* **Exercise objective**: Only the text belongs in the copy: retype each record exactly as it appears.

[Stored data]
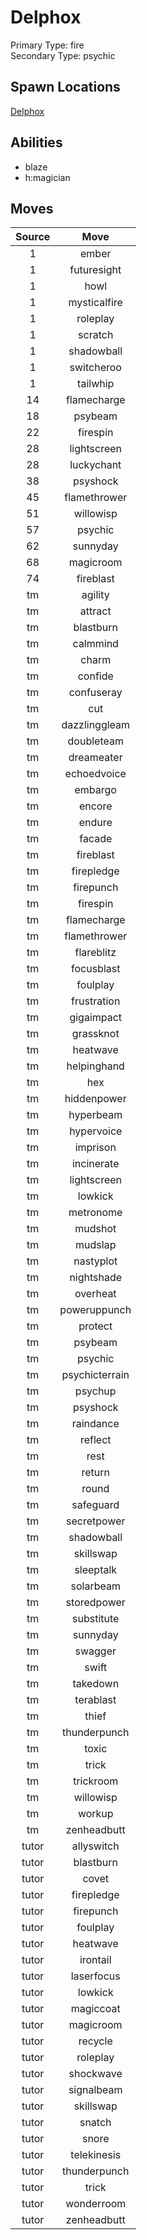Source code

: # Delphox  
Primary Type: fire  
Secondary Type: psychic  
  
## Spawn Locations  
[Delphox](/data/spawn_presets/delphox.md)  
  
## Abilities  
  * blaze
  * h:magician
  
  
## Moves  
  
| Source | Move |  
|:---:|:---:|  
| 1 | ember |  
| 1 | futuresight |  
| 1 | howl |  
| 1 | mysticalfire |  
| 1 | roleplay |  
| 1 | scratch |  
| 1 | shadowball |  
| 1 | switcheroo |  
| 1 | tailwhip |  
| 14 | flamecharge |  
| 18 | psybeam |  
| 22 | firespin |  
| 28 | lightscreen |  
| 28 | luckychant |  
| 38 | psyshock |  
| 45 | flamethrower |  
| 51 | willowisp |  
| 57 | psychic |  
| 62 | sunnyday |  
| 68 | magicroom |  
| 74 | fireblast |  
| tm | agility |  
| tm | attract |  
| tm | blastburn |  
| tm | calmmind |  
| tm | charm |  
| tm | confide |  
| tm | confuseray |  
| tm | cut |  
| tm | dazzlinggleam |  
| tm | doubleteam |  
| tm | dreameater |  
| tm | echoedvoice |  
| tm | embargo |  
| tm | encore |  
| tm | endure |  
| tm | facade |  
| tm | fireblast |  
| tm | firepledge |  
| tm | firepunch |  
| tm | firespin |  
| tm | flamecharge |  
| tm | flamethrower |  
| tm | flareblitz |  
| tm | focusblast |  
| tm | foulplay |  
| tm | frustration |  
| tm | gigaimpact |  
| tm | grassknot |  
| tm | heatwave |  
| tm | helpinghand |  
| tm | hex |  
| tm | hiddenpower |  
| tm | hyperbeam |  
| tm | hypervoice |  
| tm | imprison |  
| tm | incinerate |  
| tm | lightscreen |  
| tm | lowkick |  
| tm | metronome |  
| tm | mudshot |  
| tm | mudslap |  
| tm | nastyplot |  
| tm | nightshade |  
| tm | overheat |  
| tm | poweruppunch |  
| tm | protect |  
| tm | psybeam |  
| tm | psychic |  
| tm | psychicterrain |  
| tm | psychup |  
| tm | psyshock |  
| tm | raindance |  
| tm | reflect |  
| tm | rest |  
| tm | return |  
| tm | round |  
| tm | safeguard |  
| tm | secretpower |  
| tm | shadowball |  
| tm | skillswap |  
| tm | sleeptalk |  
| tm | solarbeam |  
| tm | storedpower |  
| tm | substitute |  
| tm | sunnyday |  
| tm | swagger |  
| tm | swift |  
| tm | takedown |  
| tm | terablast |  
| tm | thief |  
| tm | thunderpunch |  
| tm | toxic |  
| tm | trick |  
| tm | trickroom |  
| tm | willowisp |  
| tm | workup |  
| tm | zenheadbutt |  
| tutor | allyswitch |  
| tutor | blastburn |  
| tutor | covet |  
| tutor | firepledge |  
| tutor | firepunch |  
| tutor | foulplay |  
| tutor | heatwave |  
| tutor | irontail |  
| tutor | laserfocus |  
| tutor | lowkick |  
| tutor | magiccoat |  
| tutor | magicroom |  
| tutor | recycle |  
| tutor | roleplay |  
| tutor | shockwave |  
| tutor | signalbeam |  
| tutor | skillswap |  
| tutor | snatch |  
| tutor | snore |  
| tutor | telekinesis |  
| tutor | thunderpunch |  
| tutor | trick |  
| tutor | wonderroom |  
| tutor | zenheadbutt |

* **Written response**:
Source code

: # Delphox  
Primary Type: fire  
Secondary Type: psychic  
  
## Spawn Locations  
[Delphox](/data/spawn_presets/delphox.md)  
  
## Abilities  
  * blaze
  * h:magician
  
  
## Moves  
  
| Source | Move |  
|:---:|:---:|  
| 1 | ember |  
| 1 | futuresight |  
| 1 | howl |  
| 1 | mysticalfire |  
| 1 | roleplay |  
| 1 | scratch |  
| 1 | shadowball |  
| 1 | switcheroo |  
| 1 | tailwhip |  
| 14 | flamecharge |  
| 18 | psybeam |  
| 22 | firespin |  
| 28 | lightscreen |  
| 28 | luckychant |  
| 38 | psyshock |  
| 45 | flamethrower |  
| 51 | willowisp |  
| 57 | psychic |  
| 62 | sunnyday |  
| 68 | magicroom |  
| 74 | fireblast |  
| tm | agility |  
| tm | attract |  
| tm | blastburn |  
| tm | calmmind |  
| tm | charm |  
| tm | confide |  
| tm | confuseray |  
| tm | cut |  
| tm | dazzlinggleam |  
| tm | doubleteam |  
| tm | dreameater |  
| tm | echoedvoice |  
| tm | embargo |  
| tm | encore |  
| tm | endure |  
| tm | facade |  
| tm | fireblast |  
| tm | firepledge |  
| tm | firepunch |  
| tm | firespin |  
| tm | flamecharge |  
| tm | flamethrower |  
| tm | flareblitz |  
| tm | focusblast |  
| tm | foulplay |  
| tm | frustration |  
| tm | gigaimpact |  
| tm | grassknot |  
| tm | heatwave |  
| tm | helpinghand |  
| tm | hex |  
| tm | hiddenpower |  
| tm | hyperbeam |  
| tm | hypervoice |  
| tm | imprison |  
| tm | incinerate |  
| tm | lightscreen |  
| tm | lowkick |  
| tm | metronome |  
| tm | mudshot |  
| tm | mudslap |  
| tm | nastyplot |  
| tm | nightshade |  
| tm | overheat |  
| tm | poweruppunch |  
| tm | protect |  
| tm | psybeam |  
| tm | psychic |  
| tm | psychicterrain |  
| tm | psychup |  
| tm | psyshock |  
| tm | raindance |  
| tm | reflect |  
| tm | rest |  
| tm | return |  
| tm | round |  
| tm | safeguard |  
| tm | secretpower |  
| tm | shadowball |  
| tm | skillswap |  
| tm | sleeptalk |  
| tm | solarbeam |  
| tm | storedpower |  
| tm | substitute |  
| tm | sunnyday |  
| tm | swagger |  
| tm | swift |  
| tm | takedown |  
| tm | terablast |  
| tm | thief |  
| tm | thunderpunch |  
| tm | toxic |  
| tm | trick |  
| tm | trickroom |  
| tm | willowisp |  
| tm | workup |  
| tm | zenheadbutt |  
| tutor | allyswitch |  
| tutor | blastburn |  
| tutor | covet |  
| tutor | firepledge |  
| tutor | firepunch |  
| tutor | foulplay |  
| tutor | heatwave |  
| tutor | irontail |  
| tutor | laserfocus |  
| tutor | lowkick |  
| tutor | magiccoat |  
| tutor | magicroom |  
| tutor | recycle |  
| tutor | roleplay |  
| tutor | shockwave |  
| tutor | signalbeam |  
| tutor | skillswap |  
| tutor | snatch |  
| tutor | snore |  
| tutor | telekinesis |  
| tutor | thunderpunch |  
| tutor | trick |  
| tutor | wonderroom |  
| tutor | zenheadbutt |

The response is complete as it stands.